Lions Gate (LGF) stock rating was lowered to ‘market perform’ from ‘outperform’ at Bernstein on Thursday.
By Kaya Yurieff ,

NEW YORK (TheStreet) -- Lions Gate Entertainment (LGF) stock rating was cut to "market perform" from "outperform" at Bernstein on Thursday, the Fly reports.

The firm also reduced its price target to $22 from $34 on shares of the Santa Monica, CA-based entertainment company.

The lower rating and price target are due to concerns over the company's proposed acquisition of media and entertainment company Starz (STRZA).

Bernstein believes the deal will expose the studio to the part of the entertainment market that is "in structural decline," the Fly noted.

Over time, a growing share of industry profit and value would accrue to Lions Gate as structural forces affecting the TV value chain hurt networks and benefit studios, the firm said.

But with the Starz acquisition, investors will own more network than studio, and financial performance will hinge mostly on the success of Starz, Bernstein added, according to the Fly.

Despite the downgrade, Lions Gate shares closed up 1.21% to $20.06 on Thursday.

Separately, TheStreet Ratings Team has a "Hold" rating with a score of C on Lions Gate stock.

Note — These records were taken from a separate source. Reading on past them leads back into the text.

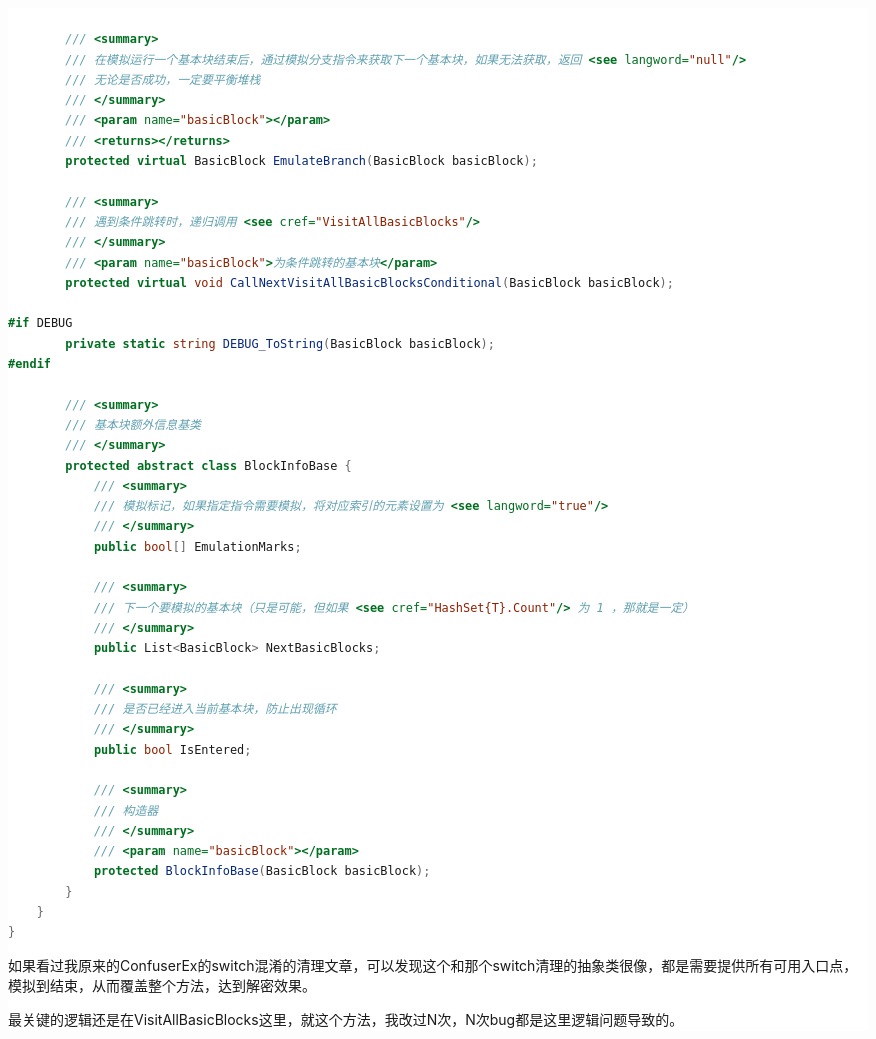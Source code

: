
 ``` csharp

        /// <summary>
        /// 在模拟运行一个基本块结束后，通过模拟分支指令来获取下一个基本块，如果无法获取，返回 <see langword="null"/>
        /// 无论是否成功，一定要平衡堆栈
        /// </summary>
        /// <param name="basicBlock"></param>
        /// <returns></returns>
        protected virtual BasicBlock EmulateBranch(BasicBlock basicBlock);

        /// <summary>
        /// 遇到条件跳转时，递归调用 <see cref="VisitAllBasicBlocks"/>
        /// </summary>
        /// <param name="basicBlock">为条件跳转的基本块</param>
        protected virtual void CallNextVisitAllBasicBlocksConditional(BasicBlock basicBlock);

#if DEBUG
        private static string DEBUG_ToString(BasicBlock basicBlock);
#endif

        /// <summary>
        /// 基本块额外信息基类
        /// </summary>
        protected abstract class BlockInfoBase {
            /// <summary>
            /// 模拟标记，如果指定指令需要模拟，将对应索引的元素设置为 <see langword="true"/>
            /// </summary>
            public bool[] EmulationMarks;

            /// <summary>
            /// 下一个要模拟的基本块（只是可能，但如果 <see cref="HashSet{T}.Count"/> 为 1 ，那就是一定）
            /// </summary>
            public List<BasicBlock> NextBasicBlocks;

            /// <summary>
            /// 是否已经进入当前基本块，防止出现循环
            /// </summary>
            public bool IsEntered;

            /// <summary>
            /// 构造器
            /// </summary>
            /// <param name="basicBlock"></param>
            protected BlockInfoBase(BasicBlock basicBlock);
        }
    }
}
```

如果看过我原来的ConfuserEx的switch混淆的清理文章，可以发现这个和那个switch清理的抽象类很像，都是需要提供所有可用入口点，模拟到结束，从而覆盖整个方法，达到解密效果。

最关键的逻辑还是在VisitAllBasicBlocks这里，就这个方法，我改过N次，N次bug都是这里逻辑问题导致的。
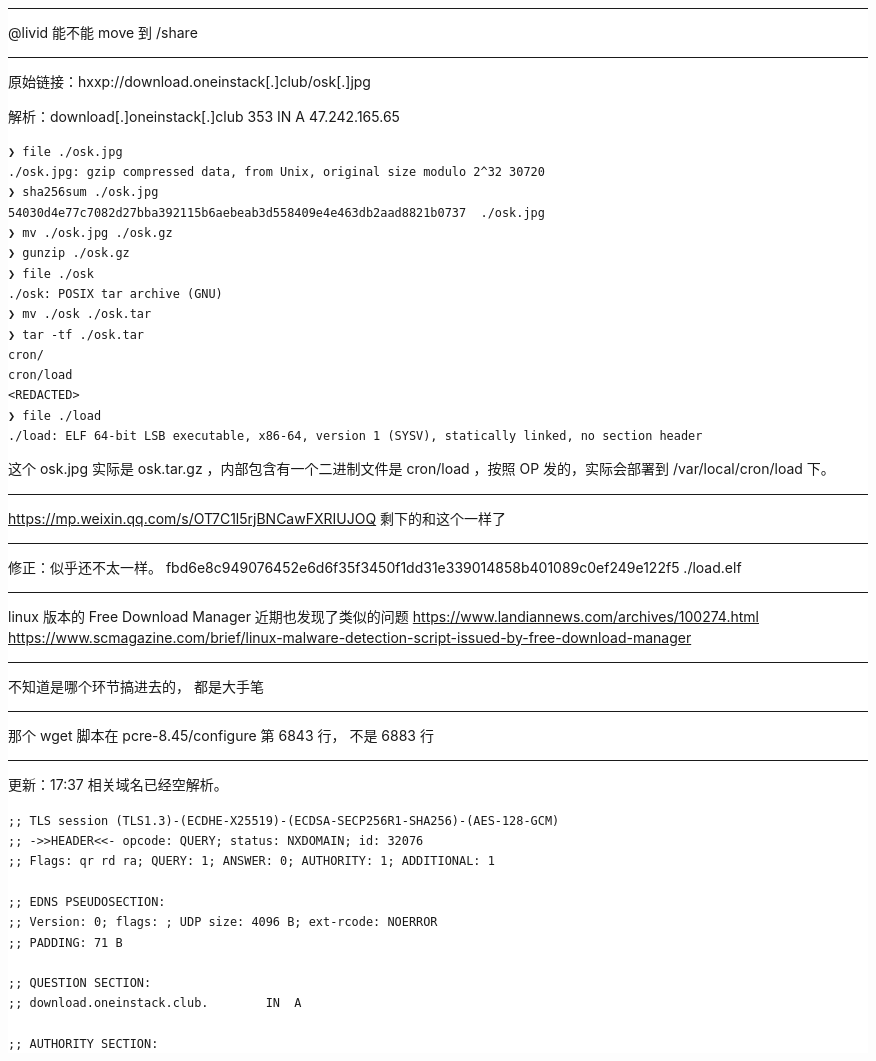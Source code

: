---------------------------------------------------

@livid 能不能 move 到 /share

---------------------------------------------------

原始链接：hxxp://download.oneinstack[.]club/osk[.]jpg

解析：download[.]oneinstack[.]club	353	IN	A	47.242.165.65

```
❯ file ./osk.jpg
./osk.jpg: gzip compressed data, from Unix, original size modulo 2^32 30720
❯ sha256sum ./osk.jpg
54030d4e77c7082d27bba392115b6aebeab3d558409e4e463db2aad8821b0737  ./osk.jpg
❯ mv ./osk.jpg ./osk.gz
❯ gunzip ./osk.gz
❯ file ./osk
./osk: POSIX tar archive (GNU)
❯ mv ./osk ./osk.tar
❯ tar -tf ./osk.tar
cron/
cron/load
<REDACTED>
❯ file ./load
./load: ELF 64-bit LSB executable, x86-64, version 1 (SYSV), statically linked, no section header
```

这个 osk.jpg 实际是 osk.tar.gz ，内部包含有一个二进制文件是 cron/load ，按照 OP 发的，实际会部署到 /var/local/cron/load 下。

---------------------------------------------------

https://mp.weixin.qq.com/s/OT7C1l5rjBNCawFXRIUJOQ 剩下的和这个一样了

---------------------------------------------------

修正：似乎还不太一样。
fbd6e8c949076452e6d6f35f3450f1dd31e339014858b401089c0ef249e122f5  ./load.elf

---------------------------------------------------

linux 版本的 Free Download Manager 近期也发现了类似的问题 
https://www.landiannews.com/archives/100274.html
https://www.scmagazine.com/brief/linux-malware-detection-script-issued-by-free-download-manager

---------------------------------------------------

不知道是哪个环节搞进去的， 都是大手笔

---------------------------------------------------

那个 wget 脚本在 pcre-8.45/configure 第 6843 行， 不是 6883 行

---------------------------------------------------

更新：17:37 相关域名已经空解析。

```
;; TLS session (TLS1.3)-(ECDHE-X25519)-(ECDSA-SECP256R1-SHA256)-(AES-128-GCM)
;; ->>HEADER<<- opcode: QUERY; status: NXDOMAIN; id: 32076
;; Flags: qr rd ra; QUERY: 1; ANSWER: 0; AUTHORITY: 1; ADDITIONAL: 1

;; EDNS PSEUDOSECTION:
;; Version: 0; flags: ; UDP size: 4096 B; ext-rcode: NOERROR
;; PADDING: 71 B

;; QUESTION SECTION:
;; download.oneinstack.club.		IN	A

;; AUTHORITY SECTION:
```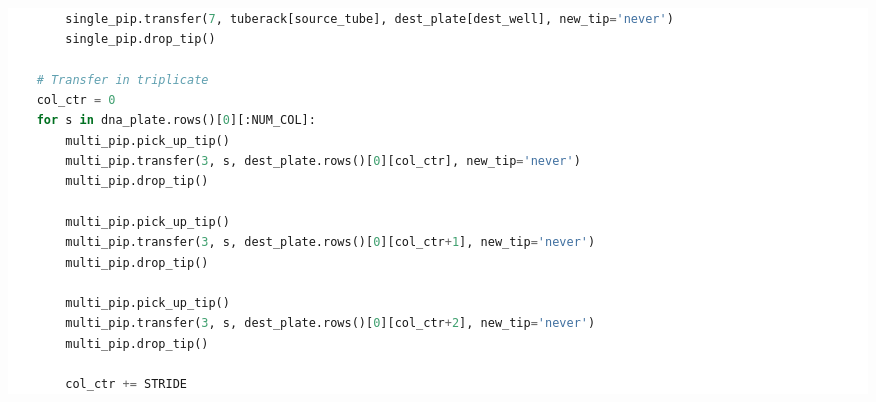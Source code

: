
 ```python
        single_pip.transfer(7, tuberack[source_tube], dest_plate[dest_well], new_tip='never')
        single_pip.drop_tip()

    # Transfer in triplicate
    col_ctr = 0
    for s in dna_plate.rows()[0][:NUM_COL]:
        multi_pip.pick_up_tip()
        multi_pip.transfer(3, s, dest_plate.rows()[0][col_ctr], new_tip='never')
        multi_pip.drop_tip()

        multi_pip.pick_up_tip()
        multi_pip.transfer(3, s, dest_plate.rows()[0][col_ctr+1], new_tip='never')
        multi_pip.drop_tip()

        multi_pip.pick_up_tip()
        multi_pip.transfer(3, s, dest_plate.rows()[0][col_ctr+2], new_tip='never')
        multi_pip.drop_tip()

        col_ctr += STRIDE
```

</protocol>
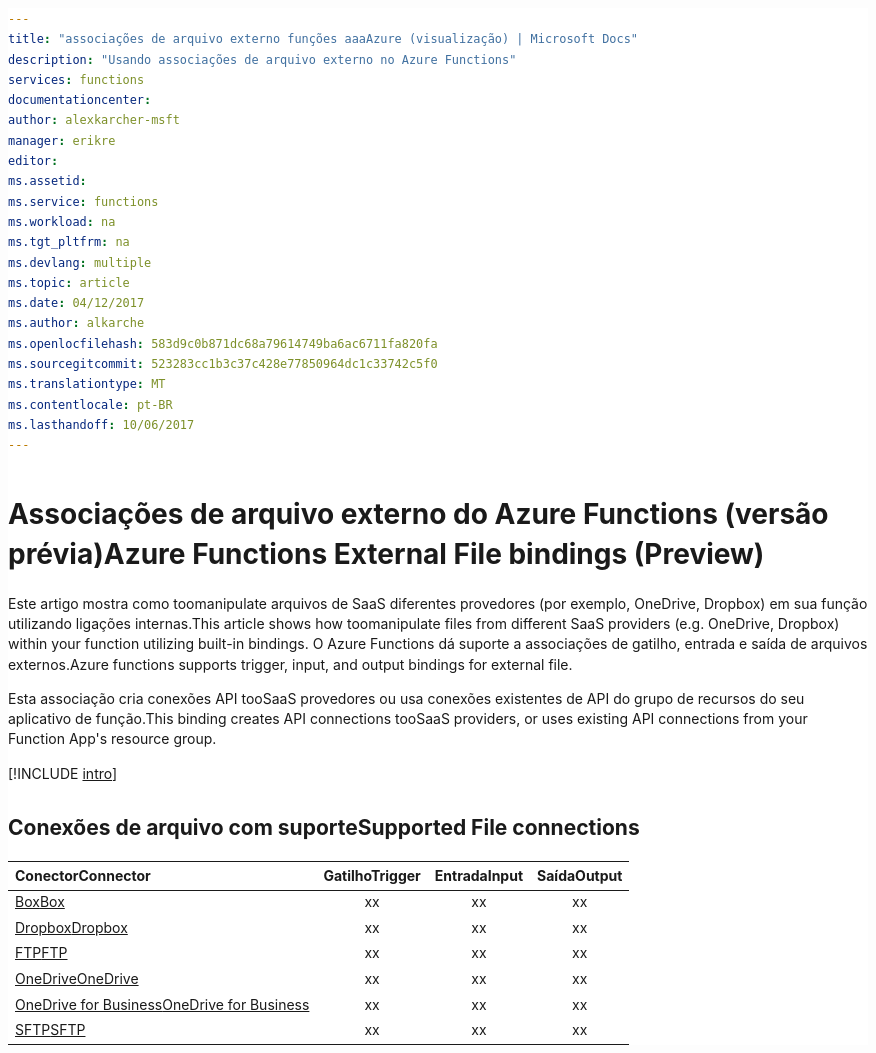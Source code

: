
 ```yaml
---
title: "associações de arquivo externo funções aaaAzure (visualização) | Microsoft Docs"
description: "Usando associações de arquivo externo no Azure Functions"
services: functions
documentationcenter: 
author: alexkarcher-msft
manager: erikre
editor: 
ms.assetid: 
ms.service: functions
ms.workload: na
ms.tgt_pltfrm: na
ms.devlang: multiple
ms.topic: article
ms.date: 04/12/2017
ms.author: alkarche
ms.openlocfilehash: 583d9c0b871dc68a79614749ba6ac6711fa820fa
ms.sourcegitcommit: 523283cc1b3c37c428e77850964dc1c33742c5f0
ms.translationtype: MT
ms.contentlocale: pt-BR
ms.lasthandoff: 10/06/2017
---
```

# <a name="azure-functions-external-file-bindings-preview"></a><span data-ttu-id="6847c-103">Associações de arquivo externo do Azure Functions (versão prévia)</span><span class="sxs-lookup"><span data-stu-id="6847c-103">Azure Functions External File bindings (Preview)</span></span>
<span data-ttu-id="6847c-104">Este artigo mostra como toomanipulate arquivos de SaaS diferentes provedores (por exemplo, OneDrive, Dropbox) em sua função utilizando ligações internas.</span><span class="sxs-lookup"><span data-stu-id="6847c-104">This article shows how toomanipulate files from different SaaS providers (e.g. OneDrive, Dropbox) within your function utilizing built-in bindings.</span></span> <span data-ttu-id="6847c-105">O Azure Functions dá suporte a associações de gatilho, entrada e saída de arquivos externos.</span><span class="sxs-lookup"><span data-stu-id="6847c-105">Azure functions supports trigger, input, and output bindings for external file.</span></span>

<span data-ttu-id="6847c-106">Esta associação cria conexões API tooSaaS provedores ou usa conexões existentes de API do grupo de recursos do seu aplicativo de função.</span><span class="sxs-lookup"><span data-stu-id="6847c-106">This binding creates API connections tooSaaS providers, or uses existing API connections from your Function App's resource group.</span></span>

[!INCLUDE [intro](../../includes/functions-bindings-intro.md)]

## <a name="supported-file-connections"></a><span data-ttu-id="6847c-107">Conexões de arquivo com suporte</span><span class="sxs-lookup"><span data-stu-id="6847c-107">Supported File connections</span></span>

|<span data-ttu-id="6847c-108">Conector</span><span class="sxs-lookup"><span data-stu-id="6847c-108">Connector</span></span>|<span data-ttu-id="6847c-109">Gatilho</span><span class="sxs-lookup"><span data-stu-id="6847c-109">Trigger</span></span>|<span data-ttu-id="6847c-110">Entrada</span><span class="sxs-lookup"><span data-stu-id="6847c-110">Input</span></span>|<span data-ttu-id="6847c-111">Saída</span><span class="sxs-lookup"><span data-stu-id="6847c-111">Output</span></span>|
|:-----|:---:|:---:|:---:|
|[<span data-ttu-id="6847c-112">Box</span><span class="sxs-lookup"><span data-stu-id="6847c-112">Box</span></span>](https://www.box.com)|<span data-ttu-id="6847c-113">x</span><span class="sxs-lookup"><span data-stu-id="6847c-113">x</span></span>|<span data-ttu-id="6847c-114">x</span><span class="sxs-lookup"><span data-stu-id="6847c-114">x</span></span>|<span data-ttu-id="6847c-115">x</span><span class="sxs-lookup"><span data-stu-id="6847c-115">x</span></span>
|[<span data-ttu-id="6847c-116">Dropbox</span><span class="sxs-lookup"><span data-stu-id="6847c-116">Dropbox</span></span>](https://www.dropbox.com)|<span data-ttu-id="6847c-117">x</span><span class="sxs-lookup"><span data-stu-id="6847c-117">x</span></span>|<span data-ttu-id="6847c-118">x</span><span class="sxs-lookup"><span data-stu-id="6847c-118">x</span></span>|<span data-ttu-id="6847c-119">x</span><span class="sxs-lookup"><span data-stu-id="6847c-119">x</span></span>
|[<span data-ttu-id="6847c-120">FTP</span><span class="sxs-lookup"><span data-stu-id="6847c-120">FTP</span></span>](https://docs.microsoft.com/azure/app-service-web/app-service-deploy-ftp)|<span data-ttu-id="6847c-121">x</span><span class="sxs-lookup"><span data-stu-id="6847c-121">x</span></span>|<span data-ttu-id="6847c-122">x</span><span class="sxs-lookup"><span data-stu-id="6847c-122">x</span></span>|<span data-ttu-id="6847c-123">x</span><span class="sxs-lookup"><span data-stu-id="6847c-123">x</span></span>
|[<span data-ttu-id="6847c-124">OneDrive</span><span class="sxs-lookup"><span data-stu-id="6847c-124">OneDrive</span></span>](https://onedrive.live.com)|<span data-ttu-id="6847c-125">x</span><span class="sxs-lookup"><span data-stu-id="6847c-125">x</span></span>|<span data-ttu-id="6847c-126">x</span><span class="sxs-lookup"><span data-stu-id="6847c-126">x</span></span>|<span data-ttu-id="6847c-127">x</span><span class="sxs-lookup"><span data-stu-id="6847c-127">x</span></span>
|[<span data-ttu-id="6847c-128">OneDrive for Business</span><span class="sxs-lookup"><span data-stu-id="6847c-128">OneDrive for Business</span></span>](https://onedrive.live.com/about/business/)|<span data-ttu-id="6847c-129">x</span><span class="sxs-lookup"><span data-stu-id="6847c-129">x</span></span>|<span data-ttu-id="6847c-130">x</span><span class="sxs-lookup"><span data-stu-id="6847c-130">x</span></span>|<span data-ttu-id="6847c-131">x</span><span class="sxs-lookup"><span data-stu-id="6847c-131">x</span></span>
|[<span data-ttu-id="6847c-132">SFTP</span><span class="sxs-lookup"><span data-stu-id="6847c-132">SFTP</span></span>](https://docs.microsoft.com/azure/connectors/connectors-create-api-sftp)|<span data-ttu-id="6847c-133">x</span><span class="sxs-lookup"><span data-stu-id="6847c-133">x</span></span>|<span data-ttu-id="6847c-134">x</span><span class="sxs-lookup"><span data-stu-id="6847c-134">x</span></span>|<span data-ttu-id="6847c-135">x</span><span class="sxs-lookup"><span data-stu-id="6847c-135">x</span></span>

The primary factors that have impacted the rating are mixed. The company's strengths can be seen in multiple areas, such as its revenue growth and expanding profit margins.

But the team also finds weaknesses including deteriorating net income, generally higher debt management risk and disappointing return on equity.

Recently, TheStreet Ratings objectively rated this stock according to its "risk-adjusted" total return prospect over a 12-month investment horizon. Not based on the news in any given day, the rating may differ from Jim Cramer's view or that of this articles's author.